# TASK REQUIREMENTS
Reproduce word for word the lines of the listing from the first one through the one with "## Getting Started", omitting every picture.

# ENTRIES SUPPLIED
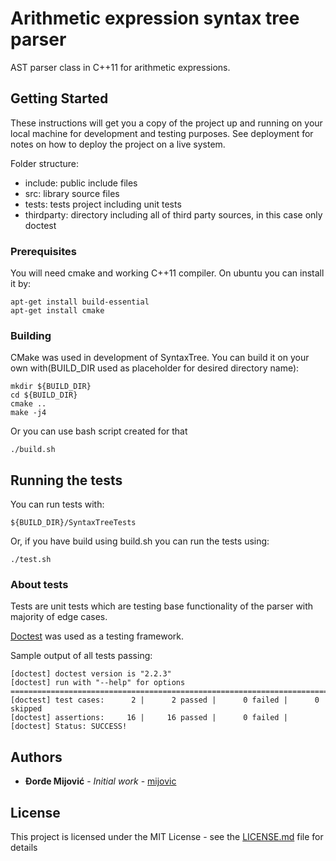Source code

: # Arithmetic expression syntax tree parser

AST parser class in C++11 for arithmetic expressions.

## Getting Started

These instructions will get you a copy of the project up and running on your local machine for development and testing purposes. See deployment for notes on how to deploy the project on a live system.

Folder structure:
* include: public include files
* src: library source files
* tests: tests project including unit tests
* thirdparty: directory including all of third party sources, in this case only doctest

### Prerequisites

You will need cmake and working C++11 compiler. On ubuntu you can install it by:

```
apt-get install build-essential
apt-get install cmake
```

### Building

CMake was used in development of SyntaxTree. You can build it on your own with(BUILD_DIR used as placeholder for desired directory name):

```
mkdir ${BUILD_DIR}
cd ${BUILD_DIR}
cmake ..
make -j4
```

Or you can use bash script created for that

```
./build.sh
```

## Running the tests

You can run tests with:
```
${BUILD_DIR}/SyntaxTreeTests
```


Or, if you have build using build.sh you can run the tests using:
```
./test.sh
```

### About tests

Tests are unit tests which are testing base functionality of the parser with majority of edge cases.

[Doctest](https://github.com/onqtam/doctest) was used as a testing framework. 

Sample output of all tests passing:

```
[doctest] doctest version is "2.2.3"
[doctest] run with "--help" for options
===============================================================================
[doctest] test cases:      2 |      2 passed |      0 failed |      0 skipped
[doctest] assertions:     16 |     16 passed |      0 failed |
[doctest] Status: SUCCESS!
``` 


## Authors

* **Đorđe Mijović** - *Initial work* - [mijovic](https://github.com/mijovic)

## License

This project is licensed under the MIT License - see the [LICENSE.md](LICENSE.md) file for details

# FINISHED EXERCISE
Source code

: # Arithmetic expression syntax tree parser

AST parser class in C++11 for arithmetic expressions.

## Getting Started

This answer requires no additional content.